| Records for this task |
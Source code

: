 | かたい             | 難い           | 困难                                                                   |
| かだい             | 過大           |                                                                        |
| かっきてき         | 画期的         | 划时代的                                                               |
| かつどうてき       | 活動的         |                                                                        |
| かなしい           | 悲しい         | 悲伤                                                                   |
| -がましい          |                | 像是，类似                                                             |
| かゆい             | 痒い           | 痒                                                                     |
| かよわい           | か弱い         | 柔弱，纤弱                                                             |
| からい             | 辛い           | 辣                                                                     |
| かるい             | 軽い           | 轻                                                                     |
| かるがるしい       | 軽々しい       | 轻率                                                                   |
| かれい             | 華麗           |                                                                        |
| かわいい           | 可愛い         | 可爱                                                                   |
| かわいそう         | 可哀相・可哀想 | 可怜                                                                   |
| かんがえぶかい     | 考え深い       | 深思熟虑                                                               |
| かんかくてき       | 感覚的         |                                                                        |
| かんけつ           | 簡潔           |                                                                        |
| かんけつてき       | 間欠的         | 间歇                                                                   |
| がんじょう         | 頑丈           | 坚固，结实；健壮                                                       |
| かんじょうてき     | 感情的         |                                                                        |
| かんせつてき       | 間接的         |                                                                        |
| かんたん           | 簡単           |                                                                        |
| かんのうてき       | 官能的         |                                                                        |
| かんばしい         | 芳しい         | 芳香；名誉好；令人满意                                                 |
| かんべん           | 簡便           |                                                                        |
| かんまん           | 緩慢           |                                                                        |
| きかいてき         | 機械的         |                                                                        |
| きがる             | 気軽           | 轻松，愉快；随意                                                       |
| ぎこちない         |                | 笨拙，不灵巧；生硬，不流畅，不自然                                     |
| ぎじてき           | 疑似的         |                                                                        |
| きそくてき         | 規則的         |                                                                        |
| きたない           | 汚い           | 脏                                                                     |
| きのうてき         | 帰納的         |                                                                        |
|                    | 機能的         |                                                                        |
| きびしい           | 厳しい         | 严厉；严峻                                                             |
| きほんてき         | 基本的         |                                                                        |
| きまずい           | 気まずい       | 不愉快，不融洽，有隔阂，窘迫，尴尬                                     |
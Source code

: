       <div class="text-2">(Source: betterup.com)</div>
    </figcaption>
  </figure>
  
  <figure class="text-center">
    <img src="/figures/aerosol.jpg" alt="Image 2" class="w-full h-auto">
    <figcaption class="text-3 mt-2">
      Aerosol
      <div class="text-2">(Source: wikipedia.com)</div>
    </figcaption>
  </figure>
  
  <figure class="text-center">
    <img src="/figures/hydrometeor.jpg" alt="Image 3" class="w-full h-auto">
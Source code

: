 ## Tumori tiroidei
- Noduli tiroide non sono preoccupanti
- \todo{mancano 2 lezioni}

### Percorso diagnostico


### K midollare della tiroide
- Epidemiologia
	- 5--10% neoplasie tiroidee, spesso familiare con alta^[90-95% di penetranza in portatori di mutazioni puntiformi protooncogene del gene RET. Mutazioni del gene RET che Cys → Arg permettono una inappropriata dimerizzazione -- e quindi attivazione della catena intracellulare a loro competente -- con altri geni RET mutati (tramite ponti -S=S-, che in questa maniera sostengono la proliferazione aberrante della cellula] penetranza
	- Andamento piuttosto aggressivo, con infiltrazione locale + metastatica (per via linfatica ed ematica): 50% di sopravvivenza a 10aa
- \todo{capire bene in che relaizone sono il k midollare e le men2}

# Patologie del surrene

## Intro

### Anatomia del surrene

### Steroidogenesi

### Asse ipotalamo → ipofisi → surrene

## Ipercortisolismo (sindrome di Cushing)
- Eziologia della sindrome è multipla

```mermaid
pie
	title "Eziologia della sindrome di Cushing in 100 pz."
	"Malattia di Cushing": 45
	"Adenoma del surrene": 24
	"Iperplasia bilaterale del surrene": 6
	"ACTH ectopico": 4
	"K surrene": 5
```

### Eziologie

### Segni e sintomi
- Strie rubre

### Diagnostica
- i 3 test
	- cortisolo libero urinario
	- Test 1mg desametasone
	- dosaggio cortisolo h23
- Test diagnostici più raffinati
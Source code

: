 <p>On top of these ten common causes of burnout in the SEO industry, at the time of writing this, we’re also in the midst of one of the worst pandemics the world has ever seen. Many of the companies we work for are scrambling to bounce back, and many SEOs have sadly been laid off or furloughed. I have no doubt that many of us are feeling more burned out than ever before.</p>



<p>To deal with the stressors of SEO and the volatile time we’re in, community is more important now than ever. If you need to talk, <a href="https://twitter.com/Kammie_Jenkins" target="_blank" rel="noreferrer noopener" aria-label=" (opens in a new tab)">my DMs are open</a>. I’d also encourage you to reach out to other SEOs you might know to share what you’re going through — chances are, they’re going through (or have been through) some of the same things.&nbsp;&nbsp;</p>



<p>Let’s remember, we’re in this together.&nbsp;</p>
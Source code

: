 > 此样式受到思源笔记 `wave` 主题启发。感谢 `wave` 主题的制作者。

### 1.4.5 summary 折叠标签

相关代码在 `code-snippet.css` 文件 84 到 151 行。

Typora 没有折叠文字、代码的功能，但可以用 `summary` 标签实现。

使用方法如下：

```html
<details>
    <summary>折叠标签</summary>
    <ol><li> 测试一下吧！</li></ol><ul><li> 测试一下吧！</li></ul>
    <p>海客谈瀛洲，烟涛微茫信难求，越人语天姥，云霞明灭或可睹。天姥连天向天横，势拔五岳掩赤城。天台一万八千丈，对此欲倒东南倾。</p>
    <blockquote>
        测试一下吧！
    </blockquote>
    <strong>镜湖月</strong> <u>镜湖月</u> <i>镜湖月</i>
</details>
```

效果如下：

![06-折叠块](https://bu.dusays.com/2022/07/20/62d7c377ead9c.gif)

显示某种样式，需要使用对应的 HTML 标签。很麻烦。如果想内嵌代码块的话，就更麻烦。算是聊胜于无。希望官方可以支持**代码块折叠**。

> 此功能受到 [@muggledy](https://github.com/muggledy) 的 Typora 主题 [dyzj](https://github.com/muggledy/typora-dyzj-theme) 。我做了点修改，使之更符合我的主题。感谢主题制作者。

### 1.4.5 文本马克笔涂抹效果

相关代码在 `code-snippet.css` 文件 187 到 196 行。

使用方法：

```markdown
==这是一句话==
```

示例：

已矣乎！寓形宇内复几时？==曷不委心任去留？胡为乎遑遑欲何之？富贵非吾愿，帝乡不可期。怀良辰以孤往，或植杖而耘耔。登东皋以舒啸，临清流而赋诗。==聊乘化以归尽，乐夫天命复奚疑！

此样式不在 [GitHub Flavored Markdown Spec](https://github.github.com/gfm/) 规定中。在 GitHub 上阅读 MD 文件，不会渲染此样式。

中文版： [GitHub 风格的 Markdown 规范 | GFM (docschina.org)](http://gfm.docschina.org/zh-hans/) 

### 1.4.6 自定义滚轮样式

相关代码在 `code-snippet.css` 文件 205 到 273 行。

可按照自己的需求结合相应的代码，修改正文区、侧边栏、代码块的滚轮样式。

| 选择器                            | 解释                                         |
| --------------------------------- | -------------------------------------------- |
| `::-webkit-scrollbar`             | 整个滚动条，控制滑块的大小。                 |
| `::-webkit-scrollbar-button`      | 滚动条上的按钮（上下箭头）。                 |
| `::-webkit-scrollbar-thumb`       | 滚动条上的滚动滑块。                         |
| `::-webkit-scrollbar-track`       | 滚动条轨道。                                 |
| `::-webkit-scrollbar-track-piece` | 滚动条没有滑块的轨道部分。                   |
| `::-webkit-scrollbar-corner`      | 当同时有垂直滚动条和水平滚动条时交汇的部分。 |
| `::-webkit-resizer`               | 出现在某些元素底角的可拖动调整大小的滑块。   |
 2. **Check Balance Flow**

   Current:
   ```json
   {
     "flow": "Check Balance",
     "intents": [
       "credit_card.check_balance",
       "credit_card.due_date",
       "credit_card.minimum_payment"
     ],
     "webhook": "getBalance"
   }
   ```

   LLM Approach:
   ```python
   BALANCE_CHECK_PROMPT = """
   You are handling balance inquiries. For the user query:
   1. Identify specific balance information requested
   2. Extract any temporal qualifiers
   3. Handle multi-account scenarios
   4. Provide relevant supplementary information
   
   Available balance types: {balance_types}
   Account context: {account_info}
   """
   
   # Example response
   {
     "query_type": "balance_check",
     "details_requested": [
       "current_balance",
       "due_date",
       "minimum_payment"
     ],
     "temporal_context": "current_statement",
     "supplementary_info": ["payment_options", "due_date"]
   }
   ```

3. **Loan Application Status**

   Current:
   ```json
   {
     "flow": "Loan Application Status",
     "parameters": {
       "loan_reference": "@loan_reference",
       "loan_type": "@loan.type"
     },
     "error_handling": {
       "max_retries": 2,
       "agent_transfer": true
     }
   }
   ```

| What the task requires |
Scan the material above for "Image". Copy every line where it appears.

| Exercise response |
    <img src="/figures/aerosol.jpg" alt="Image 2" class="w-full h-auto">
    <img src="/figures/hydrometeor.jpg" alt="Image 3" class="w-full h-auto">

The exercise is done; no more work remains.